## EXERCISE AIM
For this exercise, retype every record below exactly and keep the pictures out.

## SUPPLIED DATA
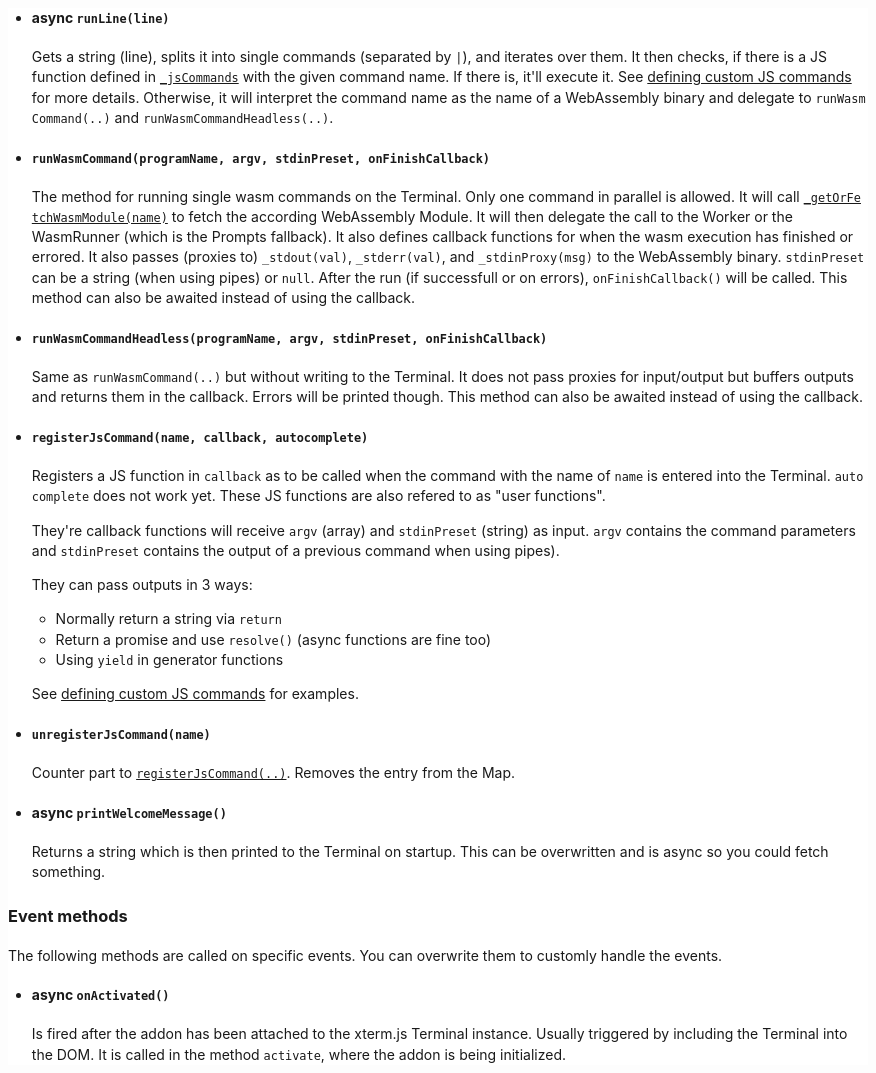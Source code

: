 * #### async `runLine(line)`
  Gets a string (line), splits it into single commands (separated by `|`), and iterates over them. It then checks, if there is a JS function defined in [`_jsCommands`](#_jscommands) with the given command name. If there is, it'll execute it. See [defining custom JS commands](#defining-custom-js-commands) for more details. Otherwise, it will interpret the command name as the name of a WebAssembly binary and delegate to `runWasmCommand(..)` and `runWasmCommandHeadless(..)`.

* #### `runWasmCommand(programName, argv, stdinPreset, onFinishCallback)`
  The method for running single wasm commands on the Terminal. Only one command in parallel is allowed. It will call [`_getOrFetchWasmModule(name)`](#_getorfetchwasmmoduleprogramname) to fetch the according WebAssembly Module. It will then delegate the call to the Worker or the WasmRunner (which is the Prompts fallback). It also defines callback functions for when the wasm execution has finished or errored. It also passes (proxies to) `_stdout(val)`, `_stderr(val)`, and `_stdinProxy(msg)` to the WebAssembly binary. `stdinPreset` can be a string (when using pipes) or `null`. After the run (if successfull or on errors), `onFinishCallback()` will be called. This method can also be awaited instead of using the callback.

* #### `runWasmCommandHeadless(programName, argv, stdinPreset, onFinishCallback)`
  Same as `runWasmCommand(..)` but without writing to the Terminal. It does not pass proxies for input/output but buffers outputs and returns them in the callback. Errors will be printed though. This method can also be awaited instead of using the callback.

* #### `registerJsCommand(name, callback, autocomplete)`
  Registers a JS function in `callback` as to be called when the command with the name of `name` is entered into the Terminal. `autocomplete` does not work yet. These JS functions are also refered to as "user functions".

  They're callback functions will receive `argv` (array) and `stdinPreset` (string) as input. `argv` contains the command parameters and `stdinPreset` contains the output of a previous command when using pipes).

  They can pass outputs in 3 ways:

  * Normally return a string via `return`
  * Return a promise and use `resolve()` (async functions are fine too)
  * Using `yield` in generator functions

  See [defining custom JS commands](#defining-custom-js-commands) for examples.

* #### `unregisterJsCommand(name)`
  Counter part to [`registerJsCommand(..)`](#registerjscommandname-callback-autocomplete). Removes the entry from the Map.

* #### async `printWelcomeMessage()`
  Returns a string which is then printed to the Terminal on startup. This can be overwritten and is async so you could fetch something.


### Event methods

The following methods are called on specific events. You can overwrite them to customly handle the events.

* #### async `onActivated()`
  Is fired after the addon has been attached to the xterm.js Terminal instance. Usually triggered by including the Terminal into the DOM. It is called in the method `activate`, where the addon is being initialized.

## COMPLETED TASK
Source code

: * #### async `runLine(line)`
  Gets a string (line), splits it into single commands (separated by `|`), and iterates over them. It then checks, if there is a JS function defined in [`_jsCommands`](#_jscommands) with the given command name. If there is, it'll execute it. See [defining custom JS commands](#defining-custom-js-commands) for more details. Otherwise, it will interpret the command name as the name of a WebAssembly binary and delegate to `runWasmCommand(..)` and `runWasmCommandHeadless(..)`.

* #### `runWasmCommand(programName, argv, stdinPreset, onFinishCallback)`
  The method for running single wasm commands on the Terminal. Only one command in parallel is allowed. It will call [`_getOrFetchWasmModule(name)`](#_getorfetchwasmmoduleprogramname) to fetch the according WebAssembly Module. It will then delegate the call to the Worker or the WasmRunner (which is the Prompts fallback). It also defines callback functions for when the wasm execution has finished or errored. It also passes (proxies to) `_stdout(val)`, `_stderr(val)`, and `_stdinProxy(msg)` to the WebAssembly binary. `stdinPreset` can be a string (when using pipes) or `null`. After the run (if successfull or on errors), `onFinishCallback()` will be called. This method can also be awaited instead of using the callback.

* #### `runWasmCommandHeadless(programName, argv, stdinPreset, onFinishCallback)`
  Same as `runWasmCommand(..)` but without writing to the Terminal. It does not pass proxies for input/output but buffers outputs and returns them in the callback. Errors will be printed though. This method can also be awaited instead of using the callback.

* #### `registerJsCommand(name, callback, autocomplete)`
  Registers a JS function in `callback` as to be called when the command with the name of `name` is entered into the Terminal. `autocomplete` does not work yet. These JS functions are also refered to as "user functions".

  They're callback functions will receive `argv` (array) and `stdinPreset` (string) as input. `argv` contains the command parameters and `stdinPreset` contains the output of a previous command when using pipes).

  They can pass outputs in 3 ways:

  * Normally return a string via `return`
  * Return a promise and use `resolve()` (async functions are fine too)
  * Using `yield` in generator functions

  See [defining custom JS commands](#defining-custom-js-commands) for examples.

* #### `unregisterJsCommand(name)`
  Counter part to [`registerJsCommand(..)`](#registerjscommandname-callback-autocomplete). Removes the entry from the Map.

* #### async `printWelcomeMessage()`
  Returns a string which is then printed to the Terminal on startup. This can be overwritten and is async so you could fetch something.


### Event methods

The following methods are called on specific events. You can overwrite them to customly handle the events.

* #### async `onActivated()`
  Is fired after the addon has been attached to the xterm.js Terminal instance. Usually triggered by including the Terminal into the DOM. It is called in the method `activate`, where the addon is being initialized.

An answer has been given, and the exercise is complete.